▶ _AIM OF THE EXERCISE_
Isolate every line in the records below with "Task" in it.

─── DATASET EXTRACT ───

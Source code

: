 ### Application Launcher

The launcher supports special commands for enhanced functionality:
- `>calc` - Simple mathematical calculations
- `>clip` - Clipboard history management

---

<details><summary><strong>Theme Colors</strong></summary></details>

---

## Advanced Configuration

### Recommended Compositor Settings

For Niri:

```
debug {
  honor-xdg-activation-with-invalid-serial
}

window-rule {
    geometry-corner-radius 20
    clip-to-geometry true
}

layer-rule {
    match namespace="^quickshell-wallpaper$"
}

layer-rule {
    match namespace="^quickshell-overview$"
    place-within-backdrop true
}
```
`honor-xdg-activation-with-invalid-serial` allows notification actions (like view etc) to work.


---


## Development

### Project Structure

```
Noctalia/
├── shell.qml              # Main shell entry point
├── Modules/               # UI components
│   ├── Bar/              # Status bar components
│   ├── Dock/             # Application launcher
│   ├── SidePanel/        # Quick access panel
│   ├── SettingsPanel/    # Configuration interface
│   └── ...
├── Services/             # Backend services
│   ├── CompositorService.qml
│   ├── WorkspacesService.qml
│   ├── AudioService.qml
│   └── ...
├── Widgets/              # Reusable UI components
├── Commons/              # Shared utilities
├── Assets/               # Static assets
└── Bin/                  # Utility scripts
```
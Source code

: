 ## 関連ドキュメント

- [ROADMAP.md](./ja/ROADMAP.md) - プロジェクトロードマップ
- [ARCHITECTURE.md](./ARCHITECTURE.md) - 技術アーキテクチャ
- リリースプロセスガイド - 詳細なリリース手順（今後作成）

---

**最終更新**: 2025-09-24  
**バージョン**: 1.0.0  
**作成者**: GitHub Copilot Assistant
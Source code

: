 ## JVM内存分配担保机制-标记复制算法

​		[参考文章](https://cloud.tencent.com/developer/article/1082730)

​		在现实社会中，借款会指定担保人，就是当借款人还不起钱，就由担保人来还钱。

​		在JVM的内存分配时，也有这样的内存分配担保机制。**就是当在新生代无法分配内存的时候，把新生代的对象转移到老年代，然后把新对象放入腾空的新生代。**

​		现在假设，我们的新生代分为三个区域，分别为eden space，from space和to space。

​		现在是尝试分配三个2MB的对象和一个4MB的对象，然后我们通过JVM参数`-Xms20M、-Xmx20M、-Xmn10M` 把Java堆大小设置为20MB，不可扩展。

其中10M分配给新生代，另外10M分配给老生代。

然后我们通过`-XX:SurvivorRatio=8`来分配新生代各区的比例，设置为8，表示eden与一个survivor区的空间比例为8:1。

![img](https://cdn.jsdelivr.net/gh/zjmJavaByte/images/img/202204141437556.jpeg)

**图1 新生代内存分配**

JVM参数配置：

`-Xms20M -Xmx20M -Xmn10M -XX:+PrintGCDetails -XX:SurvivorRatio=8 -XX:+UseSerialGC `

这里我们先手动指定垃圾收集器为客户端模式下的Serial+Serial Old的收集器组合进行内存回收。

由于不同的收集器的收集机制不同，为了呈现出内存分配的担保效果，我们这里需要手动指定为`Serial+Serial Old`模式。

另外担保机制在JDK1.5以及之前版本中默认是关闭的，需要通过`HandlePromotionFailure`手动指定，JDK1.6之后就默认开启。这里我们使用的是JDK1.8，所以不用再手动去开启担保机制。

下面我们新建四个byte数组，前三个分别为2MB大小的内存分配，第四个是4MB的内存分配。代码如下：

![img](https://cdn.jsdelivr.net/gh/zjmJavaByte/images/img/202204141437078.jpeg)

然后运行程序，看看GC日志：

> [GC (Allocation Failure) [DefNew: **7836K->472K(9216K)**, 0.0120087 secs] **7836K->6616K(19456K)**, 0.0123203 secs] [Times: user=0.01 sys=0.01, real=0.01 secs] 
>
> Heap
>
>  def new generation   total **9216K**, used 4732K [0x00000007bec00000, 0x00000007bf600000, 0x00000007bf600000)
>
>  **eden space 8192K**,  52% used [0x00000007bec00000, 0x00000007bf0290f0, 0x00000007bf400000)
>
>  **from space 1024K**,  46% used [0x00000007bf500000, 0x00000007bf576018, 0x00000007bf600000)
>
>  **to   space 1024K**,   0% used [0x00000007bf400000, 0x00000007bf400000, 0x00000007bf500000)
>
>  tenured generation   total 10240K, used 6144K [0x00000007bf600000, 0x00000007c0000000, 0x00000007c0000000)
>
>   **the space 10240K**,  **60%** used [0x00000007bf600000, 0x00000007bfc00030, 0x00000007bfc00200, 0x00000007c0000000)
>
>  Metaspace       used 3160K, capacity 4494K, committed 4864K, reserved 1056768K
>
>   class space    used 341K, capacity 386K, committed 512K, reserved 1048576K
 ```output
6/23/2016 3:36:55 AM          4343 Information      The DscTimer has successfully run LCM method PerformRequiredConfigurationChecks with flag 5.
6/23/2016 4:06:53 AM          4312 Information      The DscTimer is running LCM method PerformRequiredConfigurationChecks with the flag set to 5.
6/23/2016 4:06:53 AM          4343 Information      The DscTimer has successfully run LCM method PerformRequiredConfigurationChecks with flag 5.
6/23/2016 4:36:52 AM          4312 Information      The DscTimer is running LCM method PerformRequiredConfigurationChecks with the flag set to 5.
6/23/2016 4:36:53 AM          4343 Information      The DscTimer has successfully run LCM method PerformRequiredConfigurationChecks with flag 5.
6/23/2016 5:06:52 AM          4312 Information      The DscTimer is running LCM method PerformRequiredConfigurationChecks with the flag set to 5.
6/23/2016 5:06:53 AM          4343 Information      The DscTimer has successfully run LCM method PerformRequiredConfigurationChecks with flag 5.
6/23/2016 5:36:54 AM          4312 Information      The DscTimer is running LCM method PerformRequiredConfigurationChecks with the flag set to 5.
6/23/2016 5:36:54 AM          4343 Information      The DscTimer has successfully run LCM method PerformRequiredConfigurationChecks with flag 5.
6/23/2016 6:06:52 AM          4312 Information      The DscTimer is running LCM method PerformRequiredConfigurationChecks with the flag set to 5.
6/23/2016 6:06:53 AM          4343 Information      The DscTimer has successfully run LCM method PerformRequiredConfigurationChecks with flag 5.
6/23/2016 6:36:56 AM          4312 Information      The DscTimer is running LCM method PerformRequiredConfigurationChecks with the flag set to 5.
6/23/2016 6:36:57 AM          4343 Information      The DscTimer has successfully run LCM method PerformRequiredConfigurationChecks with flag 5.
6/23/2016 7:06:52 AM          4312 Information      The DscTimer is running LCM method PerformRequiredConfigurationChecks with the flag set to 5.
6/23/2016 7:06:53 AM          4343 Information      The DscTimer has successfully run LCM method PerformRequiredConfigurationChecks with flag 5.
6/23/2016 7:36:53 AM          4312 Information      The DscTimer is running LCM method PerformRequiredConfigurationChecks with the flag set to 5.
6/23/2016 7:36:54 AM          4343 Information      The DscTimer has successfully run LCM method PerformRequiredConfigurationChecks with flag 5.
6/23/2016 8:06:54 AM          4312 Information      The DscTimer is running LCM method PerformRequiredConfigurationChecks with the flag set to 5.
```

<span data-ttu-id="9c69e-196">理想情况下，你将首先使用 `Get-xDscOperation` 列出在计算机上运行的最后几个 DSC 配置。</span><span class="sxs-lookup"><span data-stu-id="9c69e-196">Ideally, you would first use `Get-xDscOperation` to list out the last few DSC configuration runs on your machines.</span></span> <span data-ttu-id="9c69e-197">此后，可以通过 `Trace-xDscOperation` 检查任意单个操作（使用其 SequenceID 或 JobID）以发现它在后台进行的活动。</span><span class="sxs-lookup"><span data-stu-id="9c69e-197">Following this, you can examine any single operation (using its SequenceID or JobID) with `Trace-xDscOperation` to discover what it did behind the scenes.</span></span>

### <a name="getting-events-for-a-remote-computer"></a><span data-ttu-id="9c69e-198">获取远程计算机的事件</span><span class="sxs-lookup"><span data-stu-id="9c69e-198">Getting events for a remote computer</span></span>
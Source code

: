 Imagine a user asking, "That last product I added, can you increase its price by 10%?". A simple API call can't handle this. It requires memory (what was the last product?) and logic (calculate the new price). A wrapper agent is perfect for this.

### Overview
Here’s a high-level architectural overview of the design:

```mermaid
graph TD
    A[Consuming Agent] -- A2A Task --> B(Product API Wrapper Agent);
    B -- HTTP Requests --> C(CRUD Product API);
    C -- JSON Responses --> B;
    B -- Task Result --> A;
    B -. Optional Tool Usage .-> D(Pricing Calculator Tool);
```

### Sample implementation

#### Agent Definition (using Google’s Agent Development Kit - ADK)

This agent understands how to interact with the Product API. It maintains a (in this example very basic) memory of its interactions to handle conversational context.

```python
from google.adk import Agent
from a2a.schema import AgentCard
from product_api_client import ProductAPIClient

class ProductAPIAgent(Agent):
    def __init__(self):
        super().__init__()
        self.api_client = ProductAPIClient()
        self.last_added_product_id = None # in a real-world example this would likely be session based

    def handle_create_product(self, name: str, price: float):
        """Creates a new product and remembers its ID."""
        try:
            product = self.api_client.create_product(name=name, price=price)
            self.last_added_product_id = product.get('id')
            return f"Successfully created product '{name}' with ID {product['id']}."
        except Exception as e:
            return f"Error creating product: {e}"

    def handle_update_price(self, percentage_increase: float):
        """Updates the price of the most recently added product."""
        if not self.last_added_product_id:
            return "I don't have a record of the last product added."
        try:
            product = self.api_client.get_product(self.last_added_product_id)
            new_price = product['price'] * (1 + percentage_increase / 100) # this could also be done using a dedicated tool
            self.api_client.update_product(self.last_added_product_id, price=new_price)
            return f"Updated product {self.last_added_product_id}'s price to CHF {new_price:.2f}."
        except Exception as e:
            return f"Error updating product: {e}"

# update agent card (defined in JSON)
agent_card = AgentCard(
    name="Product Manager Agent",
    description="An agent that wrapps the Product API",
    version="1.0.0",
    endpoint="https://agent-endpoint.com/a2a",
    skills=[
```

───

▶ _WRITTEN REPLY_
    A[Consuming Agent] -- A2A Task --> B(Product API Wrapper Agent);
    B -- Task Result --> A;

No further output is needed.